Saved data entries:
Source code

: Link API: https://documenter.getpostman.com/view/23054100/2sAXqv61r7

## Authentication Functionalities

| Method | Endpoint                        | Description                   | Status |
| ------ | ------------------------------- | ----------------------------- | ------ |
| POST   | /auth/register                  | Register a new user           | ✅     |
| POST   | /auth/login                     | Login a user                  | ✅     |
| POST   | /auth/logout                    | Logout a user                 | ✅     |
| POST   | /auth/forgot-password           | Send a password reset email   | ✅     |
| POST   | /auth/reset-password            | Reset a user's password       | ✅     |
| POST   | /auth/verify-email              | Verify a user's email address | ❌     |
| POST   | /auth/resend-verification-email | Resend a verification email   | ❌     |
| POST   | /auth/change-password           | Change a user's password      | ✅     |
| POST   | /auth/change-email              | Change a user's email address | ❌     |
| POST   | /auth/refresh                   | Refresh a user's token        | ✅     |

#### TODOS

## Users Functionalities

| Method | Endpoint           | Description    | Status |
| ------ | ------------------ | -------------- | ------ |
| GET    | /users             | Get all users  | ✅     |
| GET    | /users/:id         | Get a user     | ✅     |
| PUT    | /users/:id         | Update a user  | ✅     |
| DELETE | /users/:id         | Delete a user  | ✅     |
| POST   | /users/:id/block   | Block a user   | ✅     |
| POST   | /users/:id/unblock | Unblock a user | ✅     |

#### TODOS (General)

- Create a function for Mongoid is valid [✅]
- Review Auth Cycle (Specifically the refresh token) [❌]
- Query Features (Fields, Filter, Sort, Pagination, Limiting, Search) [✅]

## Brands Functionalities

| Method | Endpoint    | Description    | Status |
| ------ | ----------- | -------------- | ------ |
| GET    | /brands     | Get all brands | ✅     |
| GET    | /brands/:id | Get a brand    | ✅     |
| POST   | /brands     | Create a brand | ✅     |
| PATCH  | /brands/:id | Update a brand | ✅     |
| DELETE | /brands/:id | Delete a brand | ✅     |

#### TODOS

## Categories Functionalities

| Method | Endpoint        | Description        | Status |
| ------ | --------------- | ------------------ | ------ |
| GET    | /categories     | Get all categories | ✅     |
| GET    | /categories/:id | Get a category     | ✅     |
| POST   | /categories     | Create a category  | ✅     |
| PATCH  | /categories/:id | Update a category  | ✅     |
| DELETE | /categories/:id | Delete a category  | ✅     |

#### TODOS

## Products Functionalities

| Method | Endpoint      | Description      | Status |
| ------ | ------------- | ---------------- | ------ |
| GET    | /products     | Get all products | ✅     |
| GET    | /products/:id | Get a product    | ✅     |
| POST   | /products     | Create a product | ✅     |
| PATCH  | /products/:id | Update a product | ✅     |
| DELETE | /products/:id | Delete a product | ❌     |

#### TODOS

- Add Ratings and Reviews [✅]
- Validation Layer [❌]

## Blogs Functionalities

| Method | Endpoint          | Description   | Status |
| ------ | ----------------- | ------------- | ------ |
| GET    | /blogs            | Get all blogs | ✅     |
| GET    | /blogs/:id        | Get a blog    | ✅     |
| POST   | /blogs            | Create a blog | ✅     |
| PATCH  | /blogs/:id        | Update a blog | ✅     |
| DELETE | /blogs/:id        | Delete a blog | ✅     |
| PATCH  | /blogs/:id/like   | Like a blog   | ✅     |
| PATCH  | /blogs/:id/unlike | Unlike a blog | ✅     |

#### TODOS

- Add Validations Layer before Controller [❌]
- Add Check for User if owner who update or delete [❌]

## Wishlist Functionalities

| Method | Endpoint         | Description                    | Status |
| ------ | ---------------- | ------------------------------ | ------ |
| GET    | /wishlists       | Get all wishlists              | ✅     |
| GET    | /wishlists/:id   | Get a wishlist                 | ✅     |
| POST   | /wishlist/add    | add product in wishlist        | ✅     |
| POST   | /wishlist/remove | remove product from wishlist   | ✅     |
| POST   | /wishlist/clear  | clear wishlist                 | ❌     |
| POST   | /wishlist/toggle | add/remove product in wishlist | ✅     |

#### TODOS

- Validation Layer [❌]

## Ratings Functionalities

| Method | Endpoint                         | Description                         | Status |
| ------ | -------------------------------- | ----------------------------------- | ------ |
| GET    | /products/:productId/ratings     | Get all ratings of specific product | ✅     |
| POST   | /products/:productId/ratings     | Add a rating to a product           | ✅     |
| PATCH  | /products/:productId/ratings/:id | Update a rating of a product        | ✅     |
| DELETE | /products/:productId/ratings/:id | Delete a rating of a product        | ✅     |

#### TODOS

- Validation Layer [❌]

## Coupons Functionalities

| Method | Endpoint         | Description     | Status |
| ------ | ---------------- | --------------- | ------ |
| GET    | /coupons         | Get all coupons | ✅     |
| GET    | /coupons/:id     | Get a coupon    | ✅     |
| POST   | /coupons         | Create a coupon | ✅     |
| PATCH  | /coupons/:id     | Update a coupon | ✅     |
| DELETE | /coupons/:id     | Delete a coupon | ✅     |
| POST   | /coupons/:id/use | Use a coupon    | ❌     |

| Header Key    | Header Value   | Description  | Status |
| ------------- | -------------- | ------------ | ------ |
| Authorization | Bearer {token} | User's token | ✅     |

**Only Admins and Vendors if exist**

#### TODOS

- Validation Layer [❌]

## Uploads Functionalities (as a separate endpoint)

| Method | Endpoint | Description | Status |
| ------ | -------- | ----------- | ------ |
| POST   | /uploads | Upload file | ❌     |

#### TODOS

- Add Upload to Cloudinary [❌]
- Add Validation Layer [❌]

(Your task):
Out of the data above, transcribe exactly and only the lines starting with the line that has "- Add Validations Layer before Controller [❌]" and going on through the line that has "add/remove product in", both included.

(Task output):
- Add Validations Layer before Controller [❌]
- Add Check for User if owner who update or delete [❌]

## Wishlist Functionalities

| Method | Endpoint         | Description                    | Status |
| ------ | ---------------- | ------------------------------ | ------ |
| GET    | /wishlists       | Get all wishlists              | ✅     |
| GET    | /wishlists/:id   | Get a wishlist                 | ✅     |
| POST   | /wishlist/add    | add product in wishlist        | ✅     |
| POST   | /wishlist/remove | remove product from wishlist   | ✅     |
| POST   | /wishlist/clear  | clear wishlist                 | ❌     |
| POST   | /wishlist/toggle | add/remove product in wishlist | ✅     |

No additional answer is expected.